**REQUIRED ACTION:**
Only the lines with "fragment" in the entries below belong in the answer; please copy them.
:: DATASET RECORDS ::
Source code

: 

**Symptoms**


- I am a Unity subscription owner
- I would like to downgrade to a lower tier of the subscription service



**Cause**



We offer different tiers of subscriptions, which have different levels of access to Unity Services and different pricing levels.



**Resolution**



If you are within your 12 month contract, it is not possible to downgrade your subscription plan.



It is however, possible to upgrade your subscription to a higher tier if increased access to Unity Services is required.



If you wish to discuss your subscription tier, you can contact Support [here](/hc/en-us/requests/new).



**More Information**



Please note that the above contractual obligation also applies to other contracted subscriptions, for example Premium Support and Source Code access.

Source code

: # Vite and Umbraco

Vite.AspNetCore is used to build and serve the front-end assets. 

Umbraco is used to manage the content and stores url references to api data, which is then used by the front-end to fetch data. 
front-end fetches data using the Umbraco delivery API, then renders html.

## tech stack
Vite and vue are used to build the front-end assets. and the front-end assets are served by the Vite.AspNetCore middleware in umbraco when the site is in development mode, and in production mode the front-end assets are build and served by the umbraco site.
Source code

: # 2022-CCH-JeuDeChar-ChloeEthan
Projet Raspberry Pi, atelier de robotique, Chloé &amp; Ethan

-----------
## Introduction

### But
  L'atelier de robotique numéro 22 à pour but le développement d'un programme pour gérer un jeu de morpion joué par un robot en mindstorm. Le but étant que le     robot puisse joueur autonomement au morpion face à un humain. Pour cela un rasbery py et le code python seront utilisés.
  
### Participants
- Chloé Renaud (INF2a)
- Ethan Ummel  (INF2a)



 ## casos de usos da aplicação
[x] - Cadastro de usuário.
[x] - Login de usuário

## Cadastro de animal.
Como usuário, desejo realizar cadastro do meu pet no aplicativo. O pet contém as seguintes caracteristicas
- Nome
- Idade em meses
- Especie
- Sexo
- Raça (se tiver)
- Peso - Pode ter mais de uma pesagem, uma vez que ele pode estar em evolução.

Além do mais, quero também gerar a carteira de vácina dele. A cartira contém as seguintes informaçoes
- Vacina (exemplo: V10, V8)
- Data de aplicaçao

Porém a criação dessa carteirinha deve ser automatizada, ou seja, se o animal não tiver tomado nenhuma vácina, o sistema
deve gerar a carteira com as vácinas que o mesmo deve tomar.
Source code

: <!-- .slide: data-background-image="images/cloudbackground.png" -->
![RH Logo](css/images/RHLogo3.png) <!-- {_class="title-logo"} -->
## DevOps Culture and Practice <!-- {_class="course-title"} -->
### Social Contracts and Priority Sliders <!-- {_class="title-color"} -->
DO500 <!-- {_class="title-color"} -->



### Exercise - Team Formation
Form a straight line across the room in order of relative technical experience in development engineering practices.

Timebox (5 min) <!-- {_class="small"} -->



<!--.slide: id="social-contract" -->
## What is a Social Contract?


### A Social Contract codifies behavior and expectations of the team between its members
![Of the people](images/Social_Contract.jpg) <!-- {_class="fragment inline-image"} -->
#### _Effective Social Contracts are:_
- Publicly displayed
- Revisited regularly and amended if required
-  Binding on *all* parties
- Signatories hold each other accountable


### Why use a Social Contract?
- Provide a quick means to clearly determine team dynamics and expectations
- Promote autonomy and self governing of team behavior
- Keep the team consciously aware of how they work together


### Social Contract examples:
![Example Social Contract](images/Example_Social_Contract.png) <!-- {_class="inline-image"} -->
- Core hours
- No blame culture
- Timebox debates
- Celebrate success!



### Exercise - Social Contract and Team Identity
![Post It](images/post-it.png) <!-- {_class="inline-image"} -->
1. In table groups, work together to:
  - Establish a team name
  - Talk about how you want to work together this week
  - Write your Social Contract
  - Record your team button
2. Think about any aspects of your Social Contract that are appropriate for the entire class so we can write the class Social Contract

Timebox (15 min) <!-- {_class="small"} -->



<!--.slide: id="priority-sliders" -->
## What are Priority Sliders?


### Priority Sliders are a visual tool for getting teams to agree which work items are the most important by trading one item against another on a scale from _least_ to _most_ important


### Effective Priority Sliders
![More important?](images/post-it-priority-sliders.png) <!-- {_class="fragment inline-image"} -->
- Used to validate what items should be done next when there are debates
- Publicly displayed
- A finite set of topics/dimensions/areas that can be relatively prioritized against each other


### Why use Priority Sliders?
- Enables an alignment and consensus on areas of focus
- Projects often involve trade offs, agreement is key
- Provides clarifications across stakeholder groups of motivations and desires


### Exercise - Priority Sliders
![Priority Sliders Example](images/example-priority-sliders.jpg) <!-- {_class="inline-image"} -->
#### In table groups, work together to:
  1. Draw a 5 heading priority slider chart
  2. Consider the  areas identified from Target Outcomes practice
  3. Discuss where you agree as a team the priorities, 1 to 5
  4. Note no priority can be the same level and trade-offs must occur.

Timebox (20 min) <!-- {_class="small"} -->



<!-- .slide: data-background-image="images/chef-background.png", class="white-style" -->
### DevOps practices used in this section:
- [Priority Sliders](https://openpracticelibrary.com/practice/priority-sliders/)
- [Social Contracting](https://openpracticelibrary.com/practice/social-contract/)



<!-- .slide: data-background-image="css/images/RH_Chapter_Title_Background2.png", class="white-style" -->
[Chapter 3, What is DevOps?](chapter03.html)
:::
**REPLY TO THE TASK:**
![Of the people](images/Social_Contract.jpg) <!-- {_class="fragment inline-image"} -->
![More important?](images/post-it-priority-sliders.png) <!-- {_class="fragment inline-image"} -->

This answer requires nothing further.